**Assignment:** Count the lines in the data below that include the word "className", then state the total and nothing besides.

**Data excerpts:**
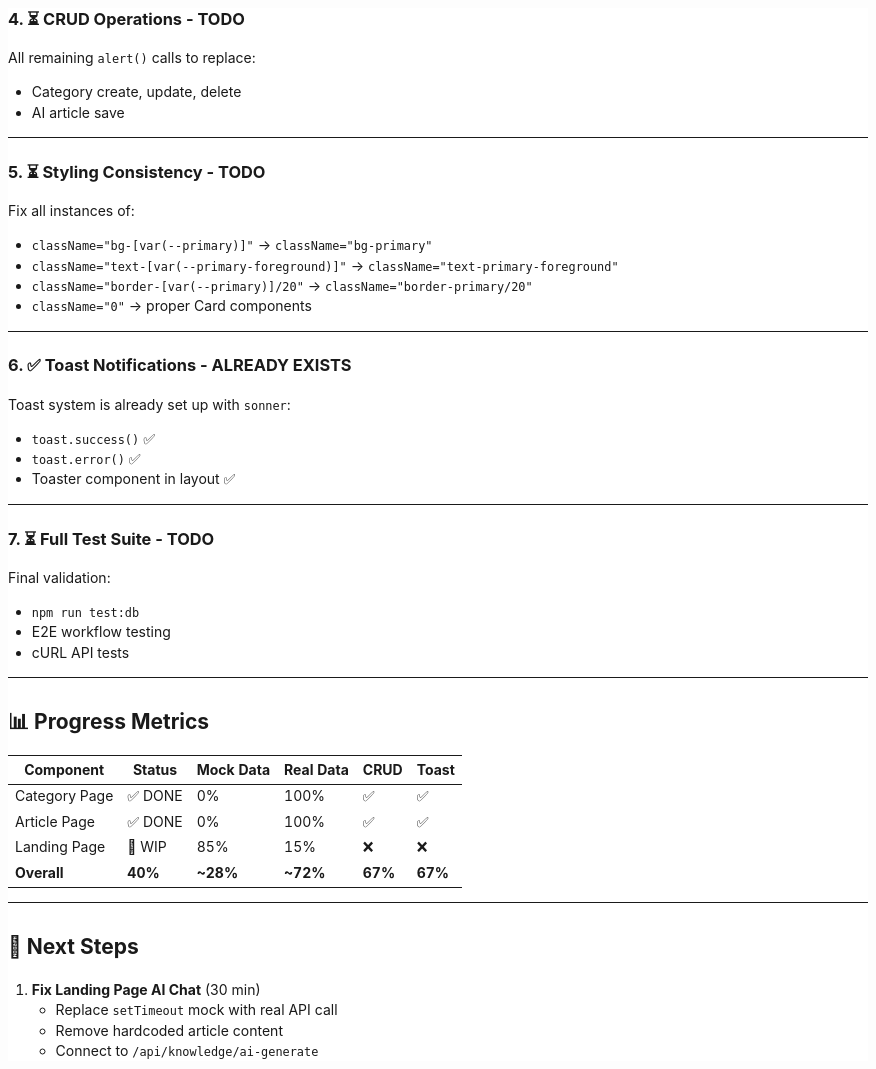 
### 4. ⏳ CRUD Operations - TODO
All remaining `alert()` calls to replace:
- Category create, update, delete
- AI article save

---

### 5. ⏳ Styling Consistency - TODO
Fix all instances of:
- `className="bg-[var(--primary)]"` → `className="bg-primary"`
- `className="text-[var(--primary-foreground)]"` → `className="text-primary-foreground"`
- `className="border-[var(--primary)]/20"` → `className="border-primary/20"`
- `className="0"` → proper Card components

---

### 6. ✅ Toast Notifications - ALREADY EXISTS
Toast system is already set up with `sonner`:
- `toast.success()` ✅
- `toast.error()` ✅
- Toaster component in layout ✅

---

### 7. ⏳ Full Test Suite - TODO
Final validation:
- `npm run test:db`
- E2E workflow testing
- cURL API tests

---

## 📊 Progress Metrics

| Component | Status | Mock Data | Real Data | CRUD | Toast |
|-----------|--------|-----------|-----------|------|-------|
| Category Page | ✅ DONE | 0% | 100% | ✅ | ✅ |
| Article Page | ✅ DONE | 0% | 100% | ✅ | ✅ |
| Landing Page | 🚧 WIP | 85% | 15% | ❌ | ❌ |
| **Overall** | **40%** | **~28%** | **~72%** | **67%** | **67%** |

---

## 🎯 Next Steps

1. **Fix Landing Page AI Chat** (30 min)
   - Replace `setTimeout` mock with real API call
   - Remove hardcoded article content
   - Connect to `/api/knowledge/ai-generate`
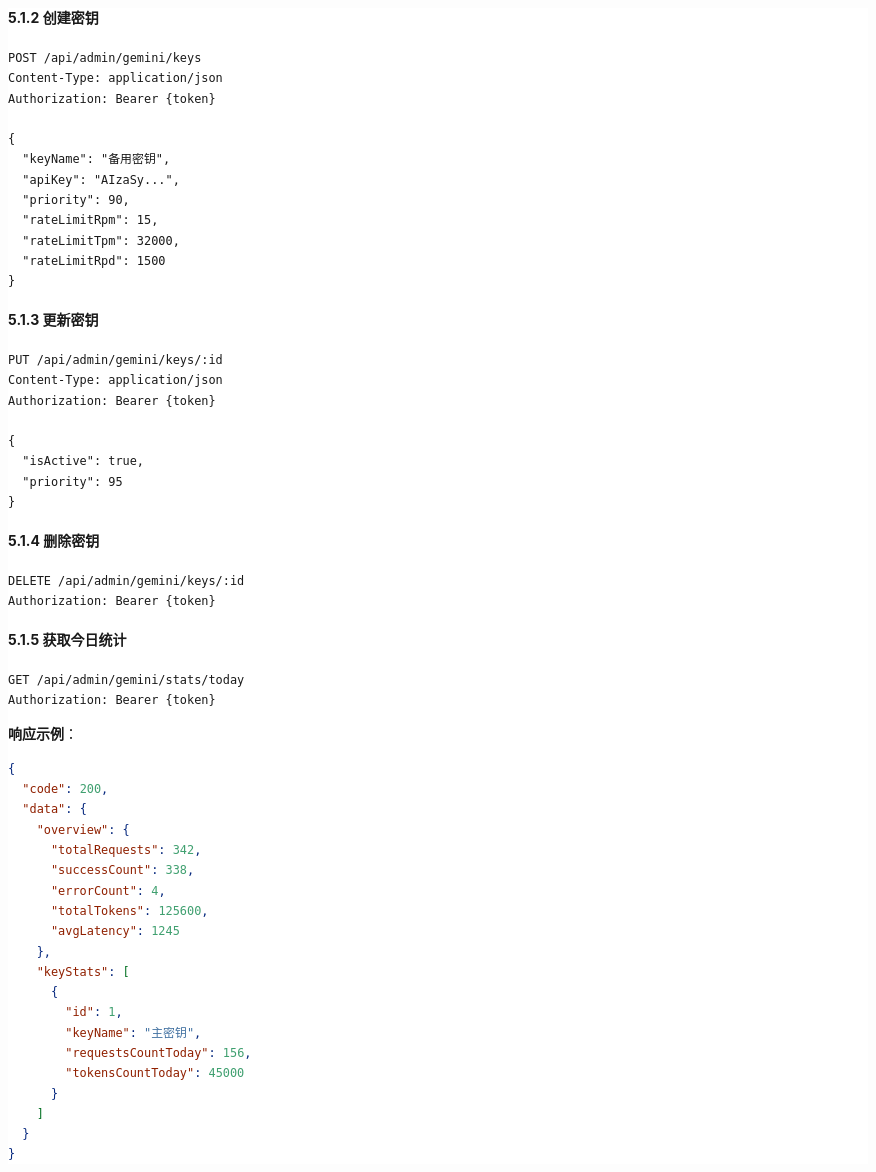 #### 5.1.2 创建密钥

```http
POST /api/admin/gemini/keys
Content-Type: application/json
Authorization: Bearer {token}

{
  "keyName": "备用密钥",
  "apiKey": "AIzaSy...",
  "priority": 90,
  "rateLimitRpm": 15,
  "rateLimitTpm": 32000,
  "rateLimitRpd": 1500
}
```

#### 5.1.3 更新密钥

```http
PUT /api/admin/gemini/keys/:id
Content-Type: application/json
Authorization: Bearer {token}

{
  "isActive": true,
  "priority": 95
}
```

#### 5.1.4 删除密钥

```http
DELETE /api/admin/gemini/keys/:id
Authorization: Bearer {token}
```

#### 5.1.5 获取今日统计

```http
GET /api/admin/gemini/stats/today
Authorization: Bearer {token}
```

**响应示例**：
```json
{
  "code": 200,
  "data": {
    "overview": {
      "totalRequests": 342,
      "successCount": 338,
      "errorCount": 4,
      "totalTokens": 125600,
      "avgLatency": 1245
    },
    "keyStats": [
      {
        "id": 1,
        "keyName": "主密钥",
        "requestsCountToday": 156,
        "tokensCountToday": 45000
      }
    ]
  }
}
```
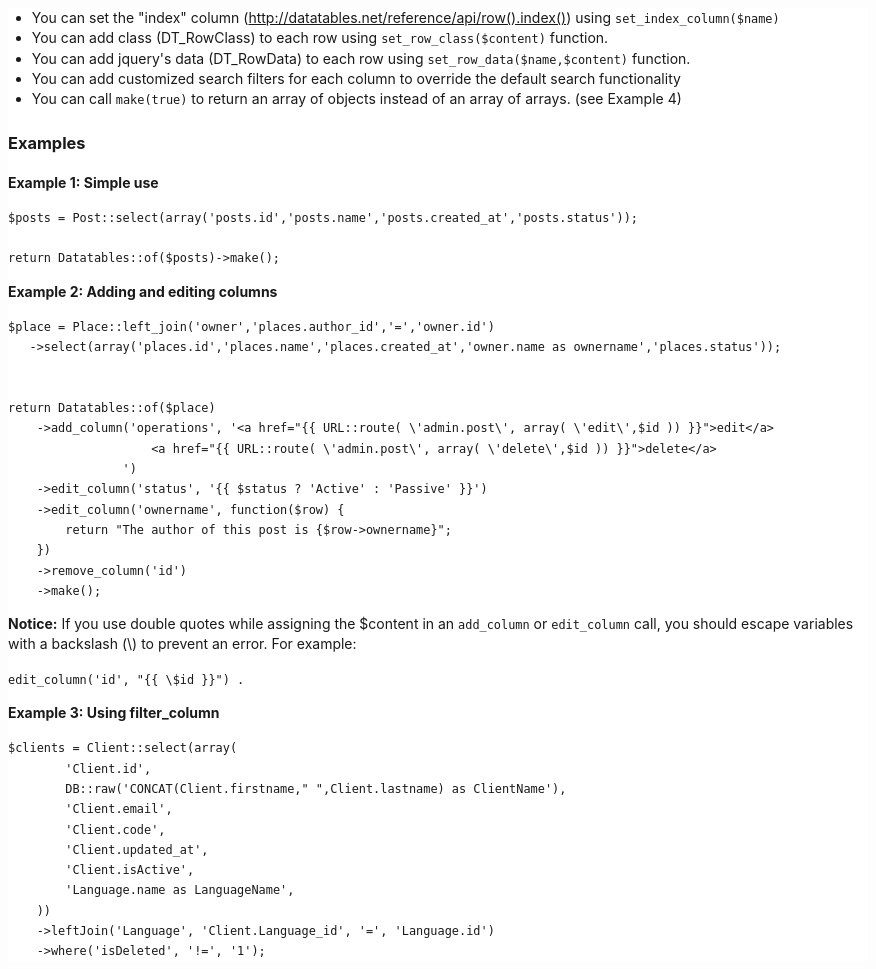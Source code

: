- You can set the "index" column (http://datatables.net/reference/api/row().index()) using `set_index_column($name)`
- You can add class (DT_RowClass) to each row using `set_row_class($content)` function.
- You can add jquery's data (DT_RowData) to each row using `set_row_data($name,$content)` function.
- You can add customized search filters for each column to override the default search functionality
- You can call `make(true)` to return an array of objects instead of an array of arrays. (see Example 4)

### Examples

**Example 1: Simple use**

    $posts = Post::select(array('posts.id','posts.name','posts.created_at','posts.status'));

    return Datatables::of($posts)->make();


**Example 2: Adding and editing columns**

    $place = Place::left_join('owner','places.author_id','=','owner.id')
       ->select(array('places.id','places.name','places.created_at','owner.name as ownername','places.status'));


    return Datatables::of($place)
        ->add_column('operations', '<a href="{{ URL::route( \'admin.post\', array( \'edit\',$id )) }}">edit</a>
                        <a href="{{ URL::route( \'admin.post\', array( \'delete\',$id )) }}">delete</a>
                    ')
        ->edit_column('status', '{{ $status ? 'Active' : 'Passive' }}')
        ->edit_column('ownername', function($row) {
            return "The author of this post is {$row->ownername}";
        })
        ->remove_column('id')
        ->make();

**Notice:** If you use double quotes while assigning the $content in an `add_column` or `edit_column` call,  you should escape variables with a backslash (\\) to prevent an error. For example:

    edit_column('id', "{{ \$id }}") .


**Example 3: Using filter_column**

    $clients = Client::select(array(
    		'Client.id',
    		DB::raw('CONCAT(Client.firstname," ",Client.lastname) as ClientName'),
    		'Client.email',
    		'Client.code',
    		'Client.updated_at',
    		'Client.isActive',
    		'Language.name as LanguageName',
    	))
    	->leftJoin('Language', 'Client.Language_id', '=', 'Language.id')
    	->where('isDeleted', '!=', '1');
    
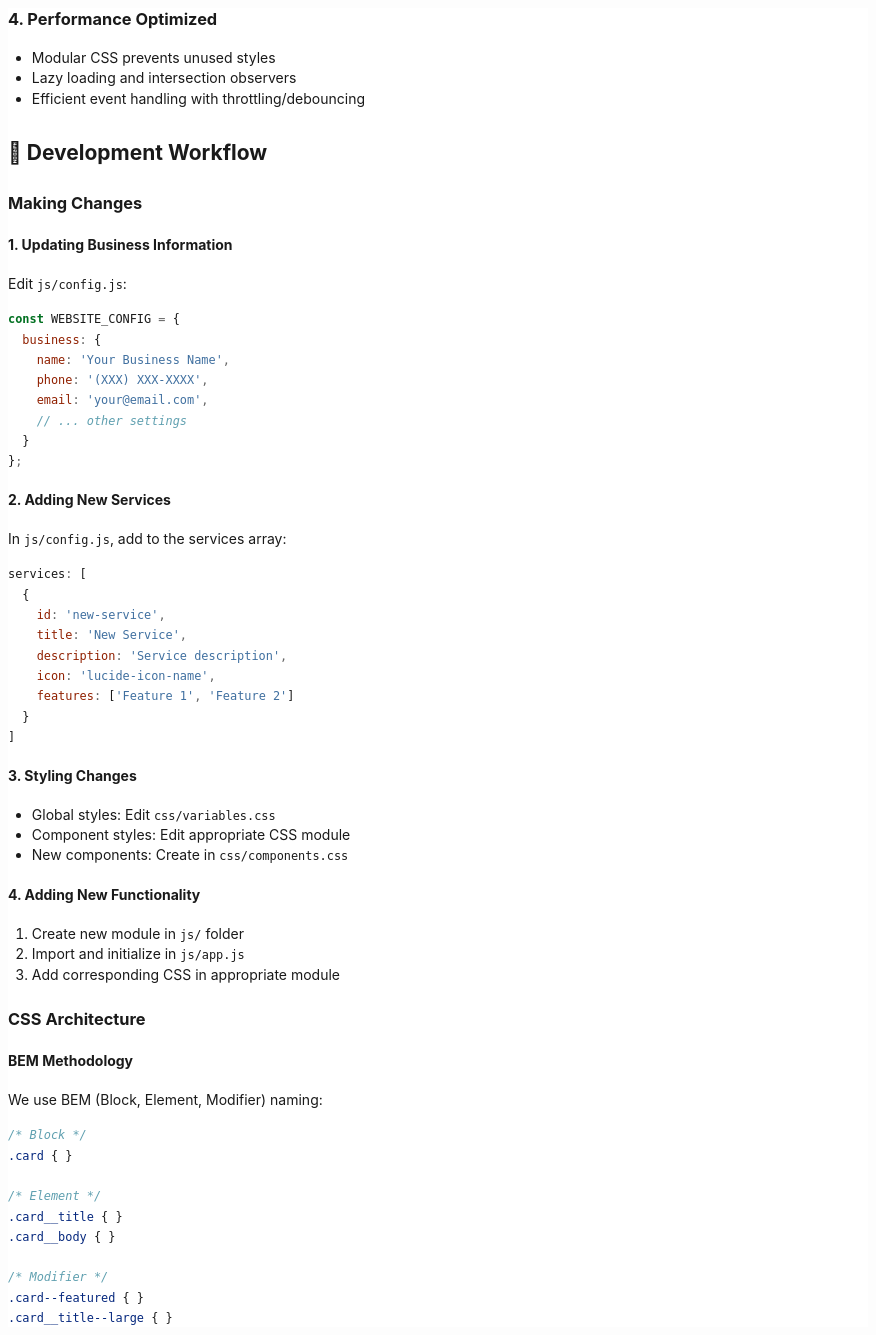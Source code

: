 ### 4. **Performance Optimized**
- Modular CSS prevents unused styles
- Lazy loading and intersection observers
- Efficient event handling with throttling/debouncing

## 🔧 Development Workflow

### Making Changes

#### 1. **Updating Business Information**
Edit `js/config.js`:
```javascript
const WEBSITE_CONFIG = {
  business: {
    name: 'Your Business Name',
    phone: '(XXX) XXX-XXXX',
    email: 'your@email.com',
    // ... other settings
  }
};
```

#### 2. **Adding New Services**
In `js/config.js`, add to the services array:
```javascript
services: [
  {
    id: 'new-service',
    title: 'New Service',
    description: 'Service description',
    icon: 'lucide-icon-name',
    features: ['Feature 1', 'Feature 2']
  }
]
```

#### 3. **Styling Changes**
- Global styles: Edit `css/variables.css`
- Component styles: Edit appropriate CSS module
- New components: Create in `css/components.css`

#### 4. **Adding New Functionality**
1. Create new module in `js/` folder
2. Import and initialize in `js/app.js`
3. Add corresponding CSS in appropriate module

### CSS Architecture

#### BEM Methodology
We use BEM (Block, Element, Modifier) naming:
```css
/* Block */
.card { }

/* Element */
.card__title { }
.card__body { }

/* Modifier */
.card--featured { }
.card__title--large { }
```
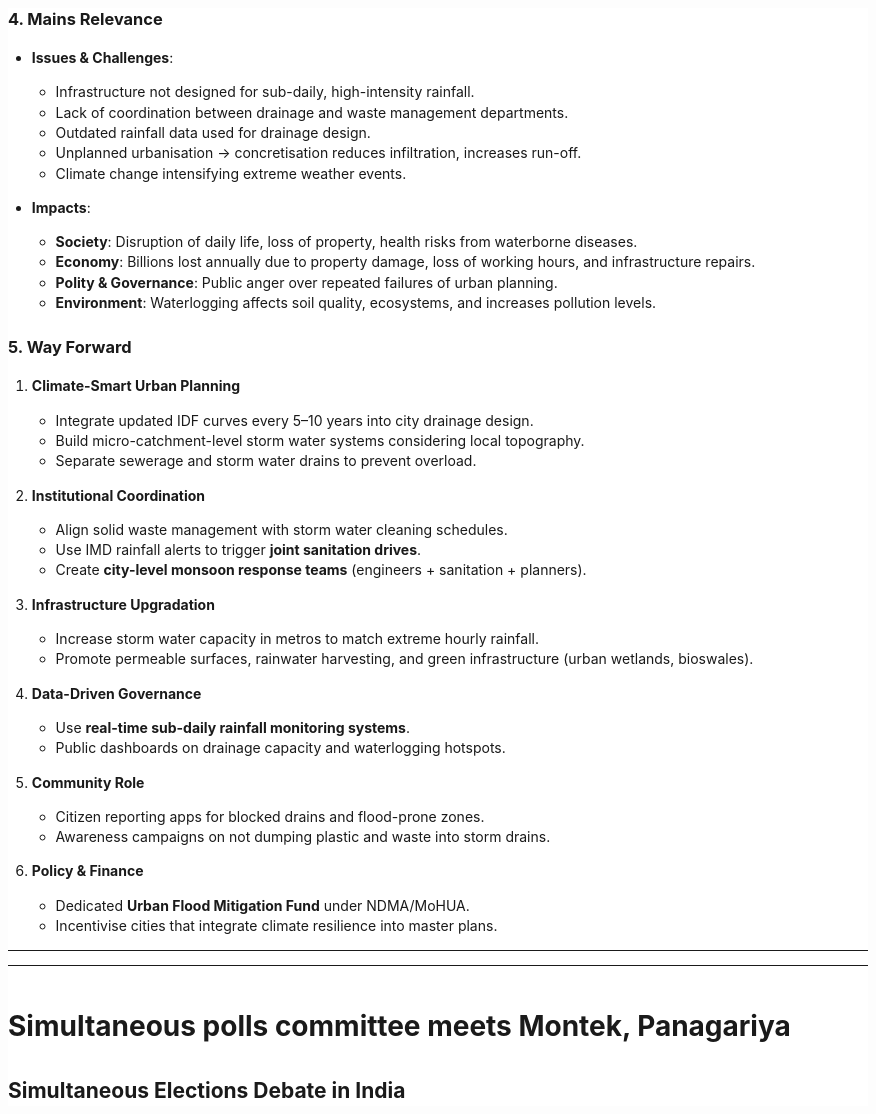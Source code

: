 ### 4. **Mains Relevance**

* **Issues & Challenges**:

  * Infrastructure not designed for sub-daily, high-intensity rainfall.
  * Lack of coordination between drainage and waste management departments.
  * Outdated rainfall data used for drainage design.
  * Unplanned urbanisation → concretisation reduces infiltration, increases run-off.
  * Climate change intensifying extreme weather events.

* **Impacts**:

  * **Society**: Disruption of daily life, loss of property, health risks from waterborne diseases.
  * **Economy**: Billions lost annually due to property damage, loss of working hours, and infrastructure repairs.
  * **Polity & Governance**: Public anger over repeated failures of urban planning.
  * **Environment**: Waterlogging affects soil quality, ecosystems, and increases pollution levels.

### 5. **Way Forward**

1. **Climate-Smart Urban Planning**

   * Integrate updated IDF curves every 5–10 years into city drainage design.
   * Build micro-catchment-level storm water systems considering local topography.
   * Separate sewerage and storm water drains to prevent overload.

2. **Institutional Coordination**

   * Align solid waste management with storm water cleaning schedules.
   * Use IMD rainfall alerts to trigger **joint sanitation drives**.
   * Create **city-level monsoon response teams** (engineers + sanitation + planners).

3. **Infrastructure Upgradation**

   * Increase storm water capacity in metros to match extreme hourly rainfall.
   * Promote permeable surfaces, rainwater harvesting, and green infrastructure (urban wetlands, bioswales).

4. **Data-Driven Governance**

   * Use **real-time sub-daily rainfall monitoring systems**.
   * Public dashboards on drainage capacity and waterlogging hotspots.

5. **Community Role**

   * Citizen reporting apps for blocked drains and flood-prone zones.
   * Awareness campaigns on not dumping plastic and waste into storm drains.

6. **Policy & Finance**

   * Dedicated **Urban Flood Mitigation Fund** under NDMA/MoHUA.
   * Incentivise cities that integrate climate resilience into master plans.

---

---

# Simultaneous polls committee meets Montek, Panagariya
## Simultaneous Elections Debate in India
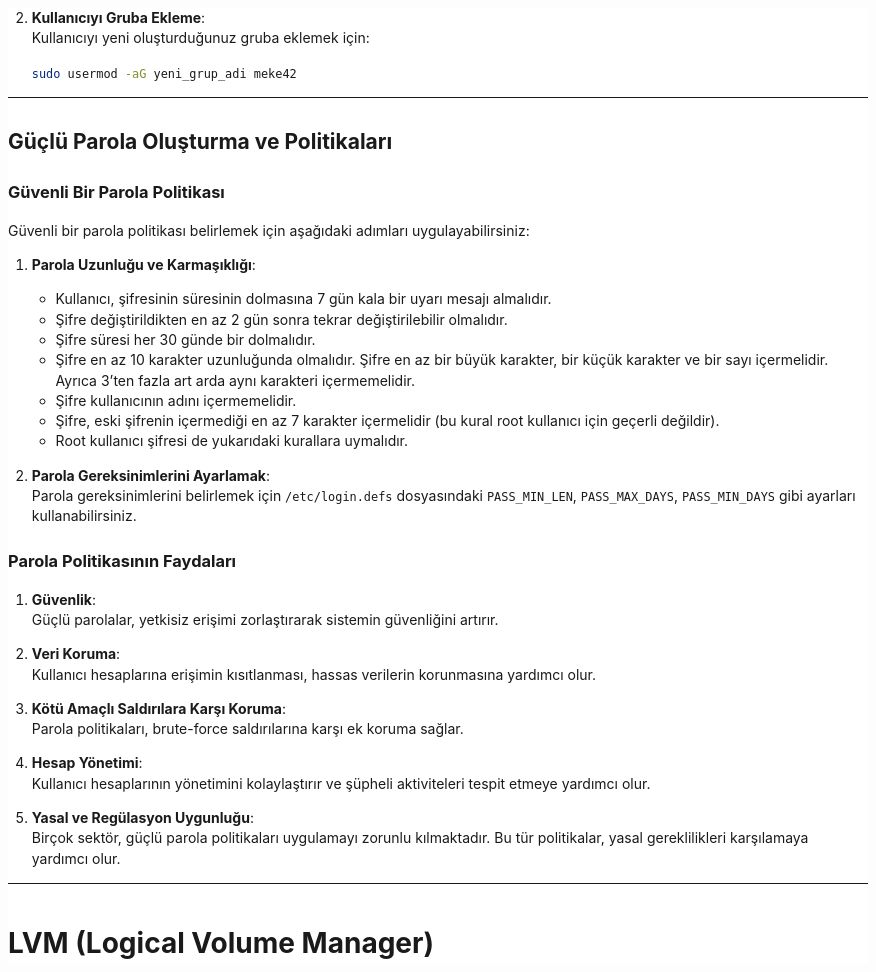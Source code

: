 2. **Kullanıcıyı Gruba Ekleme**:  
   Kullanıcıyı yeni oluşturduğunuz gruba eklemek için:
    
    ```bash
    sudo usermod -aG yeni_grup_adi meke42
    ```

---

## Güçlü Parola Oluşturma ve Politikaları

### Güvenli Bir Parola Politikası

Güvenli bir parola politikası belirlemek için aşağıdaki adımları uygulayabilirsiniz:

1. **Parola Uzunluğu ve Karmaşıklığı**:
    - Kullanıcı, şifresinin süresinin dolmasına 7 gün kala bir uyarı mesajı almalıdır.
    - Şifre değiştirildikten en az 2 gün sonra tekrar değiştirilebilir olmalıdır.
    - Şifre süresi her 30 günde bir dolmalıdır.
    - Şifre en az 10 karakter uzunluğunda olmalıdır. Şifre en az bir büyük karakter, bir küçük karakter ve bir sayı içermelidir. Ayrıca 3’ten fazla art arda aynı karakteri içermemelidir.
    - Şifre kullanıcının adını içermemelidir.
    - Şifre, eski şifrenin içermediği en az 7 karakter içermelidir (bu kural root kullanıcı için geçerli değildir).
    - Root kullanıcı şifresi de yukarıdaki kurallara uymalıdır.

2. **Parola Gereksinimlerini Ayarlamak**:  
    Parola gereksinimlerini belirlemek için `/etc/login.defs` dosyasındaki `PASS_MIN_LEN`, `PASS_MAX_DAYS`, `PASS_MIN_DAYS` gibi ayarları kullanabilirsiniz.

### Parola Politikasının Faydaları

1. **Güvenlik**:  
   Güçlü parolalar, yetkisiz erişimi zorlaştırarak sistemin güvenliğini artırır.

2. **Veri Koruma**:  
   Kullanıcı hesaplarına erişimin kısıtlanması, hassas verilerin korunmasına yardımcı olur.

3. **Kötü Amaçlı Saldırılara Karşı Koruma**:  
   Parola politikaları, brute-force saldırılarına karşı ek koruma sağlar.

4. **Hesap Yönetimi**:  
   Kullanıcı hesaplarının yönetimini kolaylaştırır ve şüpheli aktiviteleri tespit etmeye yardımcı olur.

5. **Yasal ve Regülasyon Uygunluğu**:  
   Birçok sektör, güçlü parola politikaları uygulamayı zorunlu kılmaktadır. Bu tür politikalar, yasal gereklilikleri karşılamaya yardımcı olur.

---



# LVM (Logical Volume Manager)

**Response:** 4